• _WHAT IS BEING ASKED_
Give back exactly the lines running from the line with "已知 $X$ 的分布列为" to the end of the entries, and only those lines.

═══ RECORDS TO PROCESS ═══

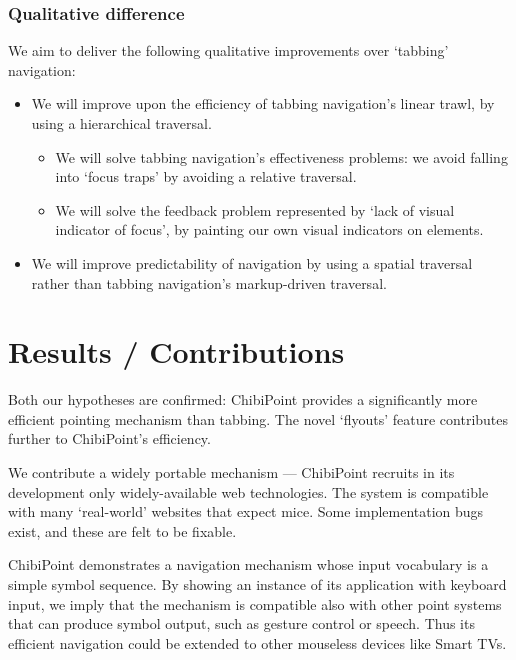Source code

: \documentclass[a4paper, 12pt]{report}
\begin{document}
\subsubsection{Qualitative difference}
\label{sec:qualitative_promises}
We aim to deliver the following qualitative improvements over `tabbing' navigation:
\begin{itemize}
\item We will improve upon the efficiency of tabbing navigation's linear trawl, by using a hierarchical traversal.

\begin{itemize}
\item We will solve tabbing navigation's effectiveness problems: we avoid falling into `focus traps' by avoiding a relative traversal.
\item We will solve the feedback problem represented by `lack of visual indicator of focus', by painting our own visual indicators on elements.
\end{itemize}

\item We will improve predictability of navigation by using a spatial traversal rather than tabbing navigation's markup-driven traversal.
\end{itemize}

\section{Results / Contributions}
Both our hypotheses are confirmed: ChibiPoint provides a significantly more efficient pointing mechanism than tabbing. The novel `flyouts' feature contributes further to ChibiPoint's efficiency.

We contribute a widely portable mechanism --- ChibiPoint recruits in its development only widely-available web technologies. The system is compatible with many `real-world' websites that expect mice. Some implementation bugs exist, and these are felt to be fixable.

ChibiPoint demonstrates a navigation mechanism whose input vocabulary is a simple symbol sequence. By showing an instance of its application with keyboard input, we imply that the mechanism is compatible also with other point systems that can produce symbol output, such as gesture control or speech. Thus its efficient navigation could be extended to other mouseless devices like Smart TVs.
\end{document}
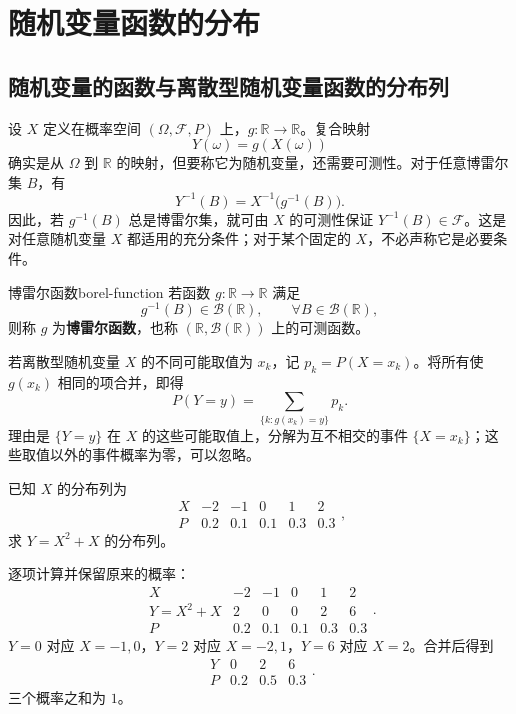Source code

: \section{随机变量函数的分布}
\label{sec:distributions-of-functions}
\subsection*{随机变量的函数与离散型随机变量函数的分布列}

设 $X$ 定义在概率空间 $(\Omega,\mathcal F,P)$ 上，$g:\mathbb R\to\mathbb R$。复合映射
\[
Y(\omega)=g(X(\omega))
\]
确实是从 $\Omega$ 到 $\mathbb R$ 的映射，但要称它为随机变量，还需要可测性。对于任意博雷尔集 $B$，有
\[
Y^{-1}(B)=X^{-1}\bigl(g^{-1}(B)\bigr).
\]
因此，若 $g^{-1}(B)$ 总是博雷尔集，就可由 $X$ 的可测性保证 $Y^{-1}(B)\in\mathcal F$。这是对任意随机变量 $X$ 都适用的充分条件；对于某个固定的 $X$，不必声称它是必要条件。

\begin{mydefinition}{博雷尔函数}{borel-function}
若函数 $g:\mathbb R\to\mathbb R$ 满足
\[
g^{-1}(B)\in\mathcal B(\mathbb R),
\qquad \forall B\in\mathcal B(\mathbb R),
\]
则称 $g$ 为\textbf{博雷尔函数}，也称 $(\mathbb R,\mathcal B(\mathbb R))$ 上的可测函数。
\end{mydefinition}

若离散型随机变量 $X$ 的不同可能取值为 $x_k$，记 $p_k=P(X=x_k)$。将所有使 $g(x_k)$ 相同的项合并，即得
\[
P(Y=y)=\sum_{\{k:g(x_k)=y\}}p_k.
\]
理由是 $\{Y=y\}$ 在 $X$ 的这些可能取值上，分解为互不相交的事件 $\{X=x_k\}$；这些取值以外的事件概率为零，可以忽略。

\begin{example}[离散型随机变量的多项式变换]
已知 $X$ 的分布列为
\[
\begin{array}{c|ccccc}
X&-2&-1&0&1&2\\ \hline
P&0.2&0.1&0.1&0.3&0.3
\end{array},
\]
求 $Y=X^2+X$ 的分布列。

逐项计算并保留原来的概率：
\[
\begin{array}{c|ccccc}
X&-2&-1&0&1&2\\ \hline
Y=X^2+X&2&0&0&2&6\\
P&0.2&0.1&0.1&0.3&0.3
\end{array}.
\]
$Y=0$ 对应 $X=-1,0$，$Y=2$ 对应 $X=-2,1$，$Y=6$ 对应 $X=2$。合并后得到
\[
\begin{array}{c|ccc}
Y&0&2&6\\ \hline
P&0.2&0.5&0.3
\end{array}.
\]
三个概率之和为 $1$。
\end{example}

═══

• _SOLUTION_
已知 $X$ 的分布列为
\[
\begin{array}{c|ccccc}
X&-2&-1&0&1&2\\ \hline
P&0.2&0.1&0.1&0.3&0.3
\end{array},
\]
求 $Y=X^2+X$ 的分布列。

逐项计算并保留原来的概率：
\[
\begin{array}{c|ccccc}
X&-2&-1&0&1&2\\ \hline
Y=X^2+X&2&0&0&2&6\\
P&0.2&0.1&0.1&0.3&0.3
\end{array}.
\]
$Y=0$ 对应 $X=-1,0$，$Y=2$ 对应 $X=-2,1$，$Y=6$ 对应 $X=2$。合并后得到
\[
\begin{array}{c|ccc}
Y&0&2&6\\ \hline
P&0.2&0.5&0.3
\end{array}.
\]
三个概率之和为 $1$。
\end{example}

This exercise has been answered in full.